In a casino, I take my chips, walk 30 feet to a counter and get cash. In most online games... There's no official mechanism, just black market exchanges against the ToS. In parts of Asia, you put money in, get points, redeem for a tsochke, sell the tsochke to a store across the street. In an arcade, you put money in, get tickets, redee
Re:What is the reasoning behind anti-gambling (Score:5, Interesting)
I live in the UK.
In my last house (in quite a respectable area of London, famous for very posh schools etc.), the local high street was dead. There were a handful of shops.
What happened is that betting shops moved in. Dozens of them. At one point, six in the same street (which was only short).
The people going in are pissing away their money to fund an addiction. They've now had to introduce laws to reduce the maximum bet on a "fixed odds betting terminal" (fruit machine to you and me) to £2, because it was getting up to £100 for one spin in some instances.
To generalise, the clientele are generally unwanted - dozens and dozens of people who crowd the ATMs on the day when benefits (social security) are paid, draw it out instantly, and spend all day in the betting shops and drinking.
It's not everyone. I have what the British call "a flutter" occasionally, and I'm a mathematician too, so I can do the maths to tell you that you'll never win on average. But you don't really want your population gambling away money unless you own and tax the casinos so heavily that it's beneficial - even then, the social cost is enormous because the people who gamble the most are those that can't afford to.
Las Vegas is tainted because of this for me - I get that it's a part of the US culture in that area, and casinos are different to grubby betting shops, but the clientele are the same.
You'd think you could just tax it to oblivion to counteract any effect, but it does more than just encourage people to get into debt. It's an addiction. There are "gamble aware" programs, where anything advertising gambling has to offer certain functions (i.e. to let people "lock" themselves out of their account for a period of time, to encourage them to "gamble responsibility", and so on). In Italy and other places in Europe, cruise ships (which used to be seen as luxury liners for the rich) are now just regarded with condemnation because they are just used as offshore gambling and drinking dens, usually for British tourists!
The TV is full of adverts for bingo and casinos (online and offline). It's become "the norm" to be swamped in gambling advertising.
There's a big difference between someone playing a lottery once a month (what I'd say was analogous to, say, a village fete tombola) and high-level gambling establishments. Online can be dangerous - it's just a number on a screen.
Gambling will always exist. But it can lead to a degeneration if it's unchecked.

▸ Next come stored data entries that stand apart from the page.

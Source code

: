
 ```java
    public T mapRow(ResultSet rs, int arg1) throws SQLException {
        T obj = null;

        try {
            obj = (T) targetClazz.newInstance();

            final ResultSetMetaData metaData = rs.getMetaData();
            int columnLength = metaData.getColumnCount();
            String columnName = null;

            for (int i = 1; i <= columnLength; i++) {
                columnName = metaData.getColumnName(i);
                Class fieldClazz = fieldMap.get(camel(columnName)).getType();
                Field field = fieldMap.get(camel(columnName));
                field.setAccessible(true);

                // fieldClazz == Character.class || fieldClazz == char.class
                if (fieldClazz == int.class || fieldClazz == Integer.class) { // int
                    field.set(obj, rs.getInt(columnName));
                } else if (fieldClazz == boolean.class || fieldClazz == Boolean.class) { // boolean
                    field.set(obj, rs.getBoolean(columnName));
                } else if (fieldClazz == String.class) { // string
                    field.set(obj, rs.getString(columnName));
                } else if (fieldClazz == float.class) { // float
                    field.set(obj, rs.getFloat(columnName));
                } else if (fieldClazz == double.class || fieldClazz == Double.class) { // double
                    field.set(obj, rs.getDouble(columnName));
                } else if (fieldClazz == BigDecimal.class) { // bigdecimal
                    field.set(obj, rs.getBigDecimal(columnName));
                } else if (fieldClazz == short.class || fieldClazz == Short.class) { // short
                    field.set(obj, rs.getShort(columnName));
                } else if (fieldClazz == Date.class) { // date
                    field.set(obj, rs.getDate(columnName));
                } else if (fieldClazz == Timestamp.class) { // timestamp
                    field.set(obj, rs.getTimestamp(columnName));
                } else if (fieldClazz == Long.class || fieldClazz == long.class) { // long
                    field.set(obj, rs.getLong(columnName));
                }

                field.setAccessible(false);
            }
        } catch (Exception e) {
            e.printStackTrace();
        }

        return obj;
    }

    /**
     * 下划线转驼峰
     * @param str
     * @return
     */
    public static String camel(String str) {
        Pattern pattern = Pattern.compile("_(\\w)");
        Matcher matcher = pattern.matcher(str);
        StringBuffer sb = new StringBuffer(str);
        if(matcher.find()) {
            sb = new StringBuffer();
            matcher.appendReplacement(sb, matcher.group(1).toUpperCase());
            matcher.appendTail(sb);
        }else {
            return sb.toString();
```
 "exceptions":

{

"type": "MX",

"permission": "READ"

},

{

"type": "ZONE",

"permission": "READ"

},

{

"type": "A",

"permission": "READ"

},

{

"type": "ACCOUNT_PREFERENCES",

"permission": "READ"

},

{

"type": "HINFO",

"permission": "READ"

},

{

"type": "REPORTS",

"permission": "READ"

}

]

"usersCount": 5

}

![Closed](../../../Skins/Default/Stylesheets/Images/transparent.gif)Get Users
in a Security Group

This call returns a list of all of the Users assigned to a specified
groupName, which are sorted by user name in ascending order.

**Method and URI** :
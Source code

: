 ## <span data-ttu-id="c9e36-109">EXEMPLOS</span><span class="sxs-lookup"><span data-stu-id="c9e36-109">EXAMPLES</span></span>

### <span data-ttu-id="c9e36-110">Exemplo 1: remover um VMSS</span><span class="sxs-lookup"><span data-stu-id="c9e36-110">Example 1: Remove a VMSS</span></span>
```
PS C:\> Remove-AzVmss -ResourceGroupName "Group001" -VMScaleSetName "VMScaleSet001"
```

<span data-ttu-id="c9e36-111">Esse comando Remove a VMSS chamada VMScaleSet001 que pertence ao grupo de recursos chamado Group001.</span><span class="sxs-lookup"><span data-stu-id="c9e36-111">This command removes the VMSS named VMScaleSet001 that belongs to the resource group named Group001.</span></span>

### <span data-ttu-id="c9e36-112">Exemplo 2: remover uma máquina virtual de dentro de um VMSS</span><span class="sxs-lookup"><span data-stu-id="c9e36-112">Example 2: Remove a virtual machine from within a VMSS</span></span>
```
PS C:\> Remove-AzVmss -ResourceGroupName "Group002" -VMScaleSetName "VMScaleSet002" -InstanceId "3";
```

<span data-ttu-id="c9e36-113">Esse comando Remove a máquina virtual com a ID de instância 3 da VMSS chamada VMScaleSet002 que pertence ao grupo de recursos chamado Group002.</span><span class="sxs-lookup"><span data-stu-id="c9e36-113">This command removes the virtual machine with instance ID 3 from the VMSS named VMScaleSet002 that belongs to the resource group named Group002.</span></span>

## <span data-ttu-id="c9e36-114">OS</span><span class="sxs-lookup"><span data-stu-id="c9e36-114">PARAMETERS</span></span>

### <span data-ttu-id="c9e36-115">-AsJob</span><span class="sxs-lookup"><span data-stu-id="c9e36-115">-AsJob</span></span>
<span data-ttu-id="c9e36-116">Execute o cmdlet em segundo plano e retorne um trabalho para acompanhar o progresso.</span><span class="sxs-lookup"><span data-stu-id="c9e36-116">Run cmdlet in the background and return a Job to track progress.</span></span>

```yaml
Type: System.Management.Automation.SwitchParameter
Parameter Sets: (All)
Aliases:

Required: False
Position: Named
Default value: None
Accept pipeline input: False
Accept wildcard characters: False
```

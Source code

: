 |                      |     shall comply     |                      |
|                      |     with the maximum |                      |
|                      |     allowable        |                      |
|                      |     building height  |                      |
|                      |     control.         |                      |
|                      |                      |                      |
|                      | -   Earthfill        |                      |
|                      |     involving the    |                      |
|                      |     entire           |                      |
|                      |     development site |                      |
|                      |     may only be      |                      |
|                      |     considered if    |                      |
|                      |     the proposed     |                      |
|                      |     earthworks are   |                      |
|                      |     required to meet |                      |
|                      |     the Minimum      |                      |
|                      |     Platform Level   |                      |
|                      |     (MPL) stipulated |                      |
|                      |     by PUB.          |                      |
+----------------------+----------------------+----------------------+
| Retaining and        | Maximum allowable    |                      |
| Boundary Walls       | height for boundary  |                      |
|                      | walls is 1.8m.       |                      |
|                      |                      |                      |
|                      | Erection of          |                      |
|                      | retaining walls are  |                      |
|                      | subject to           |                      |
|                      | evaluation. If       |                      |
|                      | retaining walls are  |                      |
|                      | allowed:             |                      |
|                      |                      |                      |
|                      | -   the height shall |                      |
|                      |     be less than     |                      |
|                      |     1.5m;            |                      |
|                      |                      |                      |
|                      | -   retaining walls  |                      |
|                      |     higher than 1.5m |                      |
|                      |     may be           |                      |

I don't get the online/offline distinction but certainly controls need to be in place. The UK ditched most of the legislation about what can apply to be a casino or gambling establishment, and all it means is that the whole high street is just full of gambling places, and websites full of gambling ads.
I've gambled in Las Vegas. I've gambled on cruise ships (but the QE2 was the last of the luxury liners and wasn't gambling-focused at all, it was just a fancy evening dressed up). I know the odds and play games for a living. Hell I have a felt card table, card shoe and poker chips in my lounge as I speak... but even to me, unrestricted or lax gambling legislation has lead to an easily observable phenomenon and every-day news story headline... "My boyfriend stole our benefits to gamble away all our money, and now we're homeless".
I can understand them wanting to limit it. The ruling is a bit arbitrary, but gambling isn't as victimless as you might think. It's not the people losing the money they need to live that are hurt... they are suffering for their own stupidity. It's the knock-on effect on society.
Re:What is the reasoning behind anti-gambling (Score:5, Informative)
Gambling I thought was harmless until I witnessed first hand a buddy of mine go down the tube with online gambling on the early days of online poker. We're talking the age of dial up modem. The guy lost a ton of money, basically wiped out, started running up credit cards, getting cash from cards, just everything to gamble. After first making fun of him, as this progressed we really started to get scared for him. Ended up sabotaging his modem, then his computer, then basically what nowadays they would call an intervention. Though less touchy feelly and more "Dude, you are a *&#$$ dumb*@!#, you better get your @#$@ together, or we're kicking you out of the place."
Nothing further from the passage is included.